Wednesday, December 17, 2014

Dunman: "Combating neighborhood divisions along racial lines."

On Monday, I started trying to come to grips with dissonance in my career choice -- and inside myself. If I knew where the effort was headed, I'd say so right now. Unexplored territories don't have maps.

The PC: If you tolerate this, then your children will be next.


 ... Note that this blanket condemnation, of which I’m sure there have been notable exceptions, includes my own “craft” brewery, so don’t assume I’m making an exception for my own inexcusable personal cowardice. I always thought I'd be the pro athlete, bass player or actor wearing the t-shirt nd standing up for the downtrodden, but right now, as a craft brewery owner, I'm being exposed as fraudulent. I've done done nothing, and at this precise moment, I hate myself for it.

Meanwhile, Joe Dunman keeps getting it right. If not for his commentaries and the food and drink team's advisories, all Insider Louisville would be is breathless business-fluff. I'm reprinting some of the meat below, but go there and read all of it.

Opinion: Combating neighborhood divisions along racial lines, by Joe Dunman (Insider Louisville)

 ... But as the Metropolitan Housing Coalition’s recently released 2014 State of Metropolitan Housing Report shows, the legacy of segregation persists today. African-Americans still are concentrated in the West End and the Newburg area, with minimal diversity elsewhere. The median wage in those areas remains suppressed, and educational achievement is low. Public housing is restricted (mostly by zoning laws) to four out of the 26 total Metro Council districts, with the rich and the poor kept far apart. The “de facto” segregation the busing plan was designed to alleviate still remains.

But make no mistake, as MHC director Cathy Hinko has pointed out, this is not some accident of history. It isn’t really “de facto” at all. Our divided city is the result of intentional policy decisions.

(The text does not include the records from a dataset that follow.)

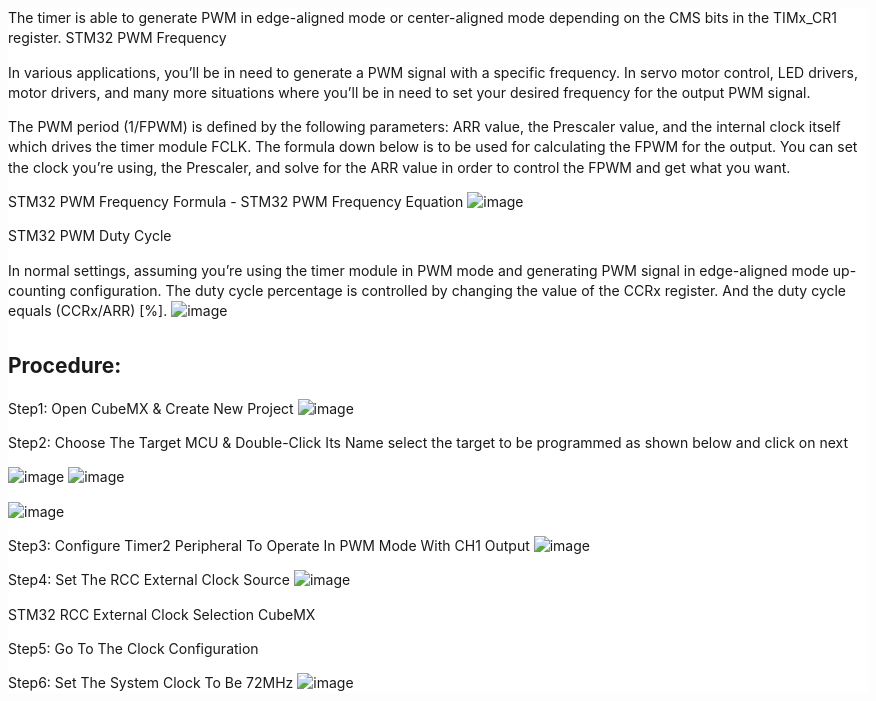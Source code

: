  The timer is able to generate PWM in edge-aligned mode or center-aligned mode depending on the CMS bits in the TIMx_CR1 register.
 STM32 PWM Frequency
 
 In various applications, you’ll be in need to generate a PWM signal with a specific frequency. In servo motor control, LED drivers, motor drivers, and many more situations where you’ll be in need to set your desired frequency for the output PWM signal.
 
 The PWM period (1/FPWM) is defined by the following parameters: ARR value, the Prescaler value, and the internal clock itself which drives the timer module FCLK. The formula down below is to be used for calculating the FPWM for the output. You can set the clock you’re using, the Prescaler, and solve for the ARR value in order to control the FPWM and get what you want.
 
 STM32 PWM Frequency Formula - STM32 PWM Frequency Equation
 ![image](https://github.com/vasanthkumarch/EXPERIMENT--07-SQUARE-WAVE-GENERATION-AT-THE-OUTPUT-PIN-USING-TIMER/assets/36288975/aca8a20e-9b99-40c1-bada-f31accaa2ae9)
 
 STM32 PWM Duty Cycle
 
 In normal settings, assuming you’re using the timer module in PWM mode and generating PWM signal in edge-aligned mode up-counting configuration. The duty cycle percentage is controlled by changing the value of the CCRx register. And the duty cycle equals (CCRx/ARR) [%].
 ![image](https://github.com/vasanthkumarch/EXPERIMENT--07-SQUARE-WAVE-GENERATION-AT-THE-OUTPUT-PIN-USING-TIMER/assets/36288975/58ce0807-331e-49f7-bc8d-373f82592a92)
 
 
 
 ## Procedure:
 Step1: Open CubeMX & Create New Project
  ![image](https://user-images.githubusercontent.com/36288975/226189166-ac10578c-c059-40e7-8b80-9f84f64bf088.png)
 
 
 Step2: Choose The Target MCU & Double-Click Its Name select the target to be programmed  as shown below and click on next 
 
  ![image](https://user-images.githubusercontent.com/36288975/226189215-2d13ebfb-507f-44fc-b772-02232e97c0e3.png)
 ![image](https://user-images.githubusercontent.com/36288975/226189230-bf2d90dd-9695-4aaf-b2a6-6d66454e81fc.png)
 
 ![image](https://user-images.githubusercontent.com/36288975/226189280-ed5dcf1d-dd8d-43ae-815d-491085f4863b.png)
 
 Step3: Configure Timer2 Peripheral To Operate In PWM Mode With CH1 Output
 ![image](https://github.com/vasanthkumarch/EXPERIMENT--07-SQUARE-WAVE-GENERATION-AT-THE-OUTPUT-PIN-USING-TIMER/assets/36288975/682c851a-7dfe-4089-8395-f76088d43896)
 
 
 Step4: Set The RCC External Clock Source
 ![image](https://github.com/vasanthkumarch/EXPERIMENT--07-SQUARE-WAVE-GENERATION-AT-THE-OUTPUT-PIN-USING-TIMER/assets/36288975/8888af3b-63e2-4760-a51b-17b477763941)
 
 
 STM32 RCC External Clock Selection CubeMX
 
 Step5: Go To The Clock Configuration
 
 Step6: Set The System Clock To Be 72MHz
 ![image](https://github.com/vasanthkumarch/EXPERIMENT--07-SQUARE-WAVE-GENERATION-AT-THE-OUTPUT-PIN-USING-TIMER/assets/36288975/4ea03faa-fb90-4b31-8079-3db5f959f2c3)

In the 60 years since Brown v. Board of Education, the 50 years since the Civil Rights Act, and the 40 years since Milliken v. Bradley, our country has made strides toward racial equality and integration. But the growing temporal distance between the tumultuous Civil Rights era and the present day has perhaps led us to let down our guard, to assume the battle has been won. It has not.